Your objective
Find each line below where the word "скрипт" occurs, and copy it.
■ ■ ■ ■ ■ ■ ■
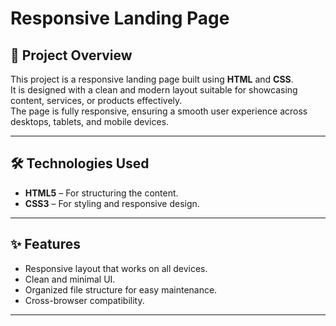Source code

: # Responsive Landing Page

## 📌 Project Overview

This project is a responsive landing page built using **HTML** and **CSS**.  
It is designed with a clean and modern layout suitable for showcasing content, services, or products effectively.  
The page is fully responsive, ensuring a smooth user experience across desktops, tablets, and mobile devices.

---

## 🛠️ Technologies Used

- **HTML5** – For structuring the content.
- **CSS3** – For styling and responsive design.

---

## ✨ Features

- Responsive layout that works on all devices.
- Clean and minimal UI.
- Organized file structure for easy maintenance.
- Cross-browser compatibility.

---
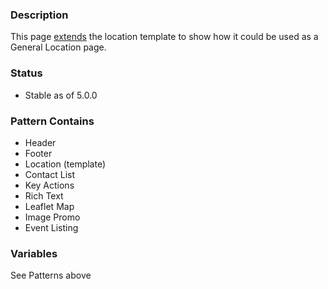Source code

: ### Description
This page [extends](https://twig.symfony.com/doc/2.x/tags/extends.html) the location template to show how it could be used as a General Location page.

### Status
* Stable as of 5.0.0

### Pattern Contains
* Header
* Footer
* Location (template)
* Contact List
* Key Actions
* Rich Text
* Leaflet Map
* Image Promo
* Event Listing

### Variables
See Patterns above
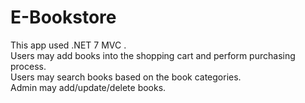 # E-Bookstore
This app used .NET 7 MVC .  
Users may add books into the shopping cart and perform purchasing process.  
Users may search books based on the book categories.  
Admin may add/update/delete books.  
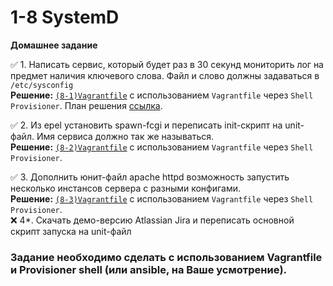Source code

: # 1-8 SystemD
__Домашнее задание__  
  
✅ 1. Написать сервис, который будет раз в 30 секунд мониторить лог на предмет наличия ключевого слова. Файл и слово должны задаваться в `/etc/sysconfig`  
__Решение:__ [`(8-1)Vagrantfile`](https://github.com/io-sys/1-8-SystemD-SysV-nspawn/blob/master/(8-1)Vagrantfile) с использованием `Vagrantfile` через `Shell` `Provisioner`. План решения [ссылка](https://github.com/io-sys/1-8-SystemD-SysV-nspawn/blob/master/8-1-write-service.md).  

✅ 2. Из epel установить spawn-fcgi и переписать init-скрипт на unit-файл. Имя сервиса должно так же называться.  
__Решение:__ [`(8-2)Vagrantfile`](https://github.com/io-sys/1-8-SystemD-SysV-nspawn/blob/master/(8-2)Vagrantfile) с использованием `Vagrantfile` через `Shell` `Provisioner`.  

✅ 3. Дополнить юнит-файл apache httpd возможность запустить несколько инстансов сервера с разными конфигами.  
__Решение:__ [`(8-3)Vagrantfile`](https://github.com/io-sys/1-8-SystemD-SysV-nspawn/blob/master/(8-3)Vagrantfile) с использованием `Vagrantfile` через `Shell` `Provisioner`.  
❌ 4*. Скачать демо-версию Atlassian Jira и переписать основной скрипт запуска на unit-файл

### Задание необходимо сделать с использованием Vagrantfile и Provisioner  shell (или ansible, на Ваше усмотрение).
■ ■ ■ ■ ■ ■ ■
Result below
✅ 2. Из epel установить spawn-fcgi и переписать init-скрипт на unit-файл. Имя сервиса должно так же называться.  
❌ 4*. Скачать демо-версию Atlassian Jira и переписать основной скрипт запуска на unit-файл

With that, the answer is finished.